Innocent people were allowed to die because elements of the State acted outside the law, Lord Eames said today.
In a keynote speech delivered at Belfast's Titanic Quarter this morning, the retired Church of Ireland primate and his co-chair in the Consultative Group on the the Past, Denis Bradley, issued a hard message to republicans, loyalists and the State.
Mr Bradley spoke out on the wider issues of unsolved killings, warning that as "each day passes securing justice becomes less and less likely" . In some quarters those comments will be interpreted as a signal that the book is to be closed.
Speaking before an invited audience including the Chief Constable Sir Hugh Orde, politicians and the victims commissioners, Lord Eames and Mr Bradley challenged the IRA to prove it will never take up arms again and loyalist paramilitaries to decommission. However, Lord Eames also had a damning assessment of the role of the State during the Troubles.
"Elements of the State, on some occasions, acted outside the law and through handling of intelligence it could even be said innocent people were allowed to die. We cannot ignore that ... In fact the State sometimes acted illegally," he said.

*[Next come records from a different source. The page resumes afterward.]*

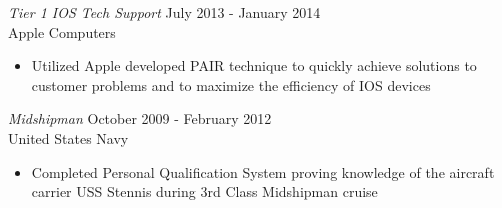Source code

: \documentclass[margin]{res}
\begin{document}
\begin{resume}
  {\sl Tier 1 IOS Tech Support} \hfill July 2013 - January 2014 \\
  Apple Computers 
  \begin{itemize}  \itemsep -2pt %
    \item Utilized Apple developed PAIR technique to quickly achieve solutions to customer problems and to maximize the efficiency of IOS devices
  \end{itemize}

  {\sl Midshipman} \hfill October 2009 - February 2012 \\
  United States Navy
  \begin{itemize}  \itemsep -2pt %
    \item Completed Personal Qualification System proving knowledge of the aircraft carrier USS Stennis during 3rd Class Midshipman cruise
  \end{itemize}

\end{resume}
\end{document}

"If we are to move out of the past in a healthy way then the State itself needs to acknowledge its full and complex role in the last 40 years ... Having to confront the State about acknowledging its wrong doing must not take away from the majority of men and women in the RUC and UDR/RIR who did their duty and suffered appallingly and unjustly as a result."
This speech, some months before the Consultative Group delivers its final report and recommendations, had many messages and challenges:
But the Consultative Group also has concerns that the victims issue is being used by some to "score political points".
"Sometimes it seems as if the conflict is now being fought through victims and survivors," Lord Eames said.
Denis Bradley's comments on justice were clearly designed to be heard by a much wider audience.
"Many people have put their faith in the criminal justice system delivering for them," he said.
"Even while knowing people would only serve a maximum of two years under the early release scheme, it was important for them that justice was seen to be done.
"We sympathise with this desire for justice," Mr Bradley added.
"However it is difficult for us not to listen to those experts who are telling us that the reality is that as each day passes securing justice becomes less and less likely."